Amazing how many symptoms there are to watch out for. And each time one of those symptoms shows itself, I have to put a different coping mechanism into place, read a different psalm, pray a different prayer.

There are the lonely feelings, the poor eating, overwhelmed feelings where I can't see how I can possibly manage doing the many things I need to do, unable to organize a list. Little things seem like big things. I've even had moments thinking I couldn't go on. Thank God those moments have been brief ones.

Not having my husband home makes all this more difficult. I'm not into a good routine, eat at odd times or don't eat at all. Eat weird stuff, not the kind of meals I'd have if he were home.

Being alone for such long periods makes it easy to sit for long uninterrupted periods in thought, unaware that I'm doing it. This thinking has often signalled problems for me. When it happens I need to remember Rudyard Kipling's line in his poem If. "If you can think but don't make thoughts your aim." When that line comes to mind I make the effort to "do" something. So important to stay active. The more I sit in thought, the more likely I'm going to get drawn down into depression. I wouldn't call myself depressed right now, but I am doing battle with many ways. The Psalms are a good companion right now. Psalm 18, 91, and 40 have been very meaningful to me in the past while.

I'm preparing for Living Room on Friday. Also preparing for the Into the Light: Transforming Mental Health in Canada conference coming up this Sunday, Monday and Tuesday. Living Room will have a poster presentation to make there. I'll have an opportunity to interact with conference attendees and tell them about it.

I will have to walk my tightrope well. Do all the right things. Stay well.

Sunday, November 22, 2009


I'm feeling remarkably better. And I know it's mostly due to the prayer I started praying a couple of days ago. I realized I had been trying to rid myself of my depression by my own power. Totally forgot that I couldn't do it on my own. I needed God's help.

Now I know it could easily come back. And maybe this is just one good day I'm having. And time I'll know what to ask God for, if I'll only remember to trust Him. I need to stay close to God daily.

Please don't think though that this means you can do away with the meds your doctor prescribed. Don't think it means you don't have to do all the other good stuff you need to do to keep you well, like exercising, getting plenty of rest, eating well, staying active, spending time with friends. You'll need ALL those things. We need to treat our whole selves: the physical, mental, spiritual.

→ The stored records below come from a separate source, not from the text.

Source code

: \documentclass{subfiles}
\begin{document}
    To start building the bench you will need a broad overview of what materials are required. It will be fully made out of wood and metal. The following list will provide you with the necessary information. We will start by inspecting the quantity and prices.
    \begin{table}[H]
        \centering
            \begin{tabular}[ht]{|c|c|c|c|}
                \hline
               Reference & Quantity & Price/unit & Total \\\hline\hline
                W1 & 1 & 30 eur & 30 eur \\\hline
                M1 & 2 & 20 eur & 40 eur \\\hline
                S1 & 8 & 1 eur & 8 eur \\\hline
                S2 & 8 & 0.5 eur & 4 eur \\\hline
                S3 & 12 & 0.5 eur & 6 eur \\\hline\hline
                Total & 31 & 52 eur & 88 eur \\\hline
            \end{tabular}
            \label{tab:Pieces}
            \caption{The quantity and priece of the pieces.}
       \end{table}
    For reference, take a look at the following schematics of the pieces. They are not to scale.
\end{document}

And about that prayer: I wrote it in my last post but I have to say I'm embarrassed about it now. I've rewritten it and prepared copies with the picture of the sunflower for my Living Room crew. A cute little presentation. I rewrite it here, hoping that it will help you too, next time you're feeling dark and unable to free yourself from it.


I love you, Lord – you make me strong.
You are bedrock under my feet.
I know you are with me.
I know you can free me from the dark that keeps me captive.
Help me to let it go.
Help me to trust in your ability to loosen the chains.

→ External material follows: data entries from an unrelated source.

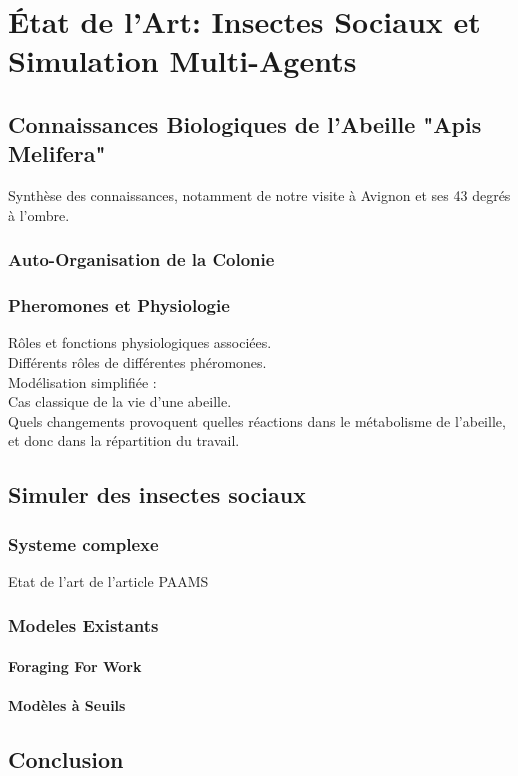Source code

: \documentclass[11pt,a4paper]{report}
\begin{document}
\chapter{État de l'Art: Insectes Sociaux et Simulation Multi-Agents}
	\section{Connaissances Biologiques de l'Abeille "Apis Melifera"}
			Synthèse des connaissances, notamment de notre visite à Avignon et ses 43 degrés à l'ombre.\\
		\subsection{Auto-Organisation de la Colonie}
		\subsection{Pheromones et Physiologie}
		
			Rôles et fonctions physiologiques associées.\\
			Différents rôles de différentes phéromones.\\
			Modélisation simplifiée : \\
			Cas classique de la vie d'une abeille.\\
			Quels changements provoquent quelles réactions dans le métabolisme de l'abeille, et donc dans la répartition du travail.
	\section{Simuler des insectes sociaux}
		\subsection{Systeme complexe}
	Etat de l'art de l'article PAAMS
		\subsection{Modeles Existants}
			\subsubsection{Foraging For Work}
			\subsubsection{Modèles à Seuils}
			
	\section*{Conclusion}
	
\end{document}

I trust you and place myself in your hands.
Thank you for your love.
Thank you for making me strong.

Yeah, I'm strong!
Through you, I'm strong.

Saturday, November 21, 2009

Bedrock beneath my feet

I'm getting along not too badly. Hard to stay active though. I prefer to sit and think. To meditate. Or would you call this ruminating?

Yesterday I emailed a friend telling her how I see things piling up around me that need to be done. And it makes me feel butterfly anxious, knowing I don't have the motivation to do very much about it. I felt like I was enslaved, in chains, struggling to free myself. And when I wrote that, I realized that this was a big part of the problem. I'm trying to do free myself when I should be trusting that God can help me do that. It's wrong to think I can do this on my own.

I turned to Psalm 18 which has encouraged me to lean on God in the past. My favourite version of the first two verses comes from the Message:
I love you, God-you make me strong. God is bedrock under my feet.

And I prayed:
Thank you, Lord. I know you are with me. I know you can free me from this depression. Please help me to let it go-to trust in your ability to loosen the chains.
I trust you and place myself in your hands.

Thank you for your love and thank you for making me strong.
Yeah, I'm strong! Through you I'm strong.

Today I had a fine breakfast with a favourite friend. Now I'm getting the house into shape. And I'm writing to you, my blogger pals, and that is good. Tomorrow I'll pick up a friend who has been in hospital for awhile to accompany her on a six hour pass. Church will be part of it. It will be a fine day.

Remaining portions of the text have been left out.